WHAT THIS TASK INVOLVES: Report every line of the records that contains the word "match".

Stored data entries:
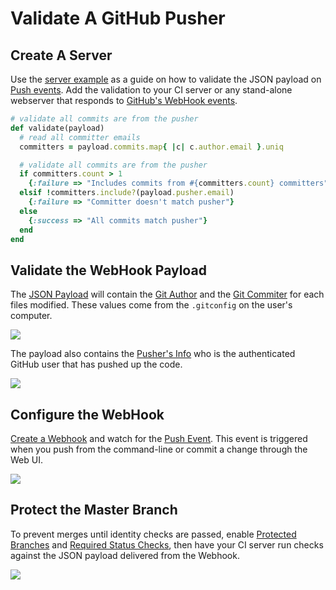 # Validate A GitHub Pusher

## Create A Server
Use the [server example](server.rb) as a guide on how to validate the JSON payload on [Push events](https://developer.github.com/v3/activity/events/types/#pushevent). Add the validation to your CI server or any stand-alone webserver that responds to [GitHub's WebHook events](https://developer.github.com/webhooks/).

```ruby
# validate all commits are from the pusher
def validate(payload)
  # read all committer emails
  committers = payload.commits.map{ |c| c.author.email }.uniq

  # validate all commits are from the pusher
  if committers.count > 1
    {:failure => "Includes commits from #{committers.count} committers"}
  elsif !committers.include?(payload.pusher.email)
    {:failure => "Committer doesn't match pusher"}
  else
    {:success => "All commits match pusher"}
  end
end
```


## Validate the WebHook Payload
The [JSON Payload](https://gist.github.com/gjtorikian/5171861) will contain the [Git Author](https://gist.github.com/gjtorikian/5171861#file-sample_payload-json-L9) and the [Git Commiter](https://gist.github.com/gjtorikian/5171861#file-sample_payload-json-L14) for each files modified. These values come from the `.gitconfig` on the user's computer.

![](https://cloud.githubusercontent.com/assets/35968/12996038/14af75a0-d0e1-11e5-9640-9191f03dd9a0.png)

The payload also contains the [Pusher's Info](https://gist.github.com/gjtorikian/5171861#file-sample_payload-json-L114) who is the authenticated GitHub user that has pushed up the code.

![](https://cloud.githubusercontent.com/assets/35968/12996039/14b103b6-d0e1-11e5-8aa5-eabd6ff6d69f.png)

## Configure the WebHook
[Create a Webhook](https://developer.github.com/webhooks/) and watch for the [Push Event](https://developer.github.com/v3/activity/events/types/#pushevent). This event is triggered when you push from the command-line or commit a change through the Web UI.

![](https://cloud.githubusercontent.com/assets/35968/13031597/e8aed22c-d287-11e5-9f98-5b9c5d960166.png)


## Protect the Master Branch
To prevent merges until identity checks are passed, enable [Protected Branches](https://help.github.com/articles/configuring-protected-branches/) and [Required Status Checks](https://help.github.com/articles/enabling-required-status-checks/), then have your CI server run checks against the JSON payload delivered from the Webhook.

![](https://cloud.githubusercontent.com/assets/35968/12996113/9eb5fd00-d0e1-11e5-8be1-b458d359e8ef.png)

EXERCISE OUTPUT:
    {:failure => "Committer doesn't match pusher"}
    {:success => "All commits match pusher"}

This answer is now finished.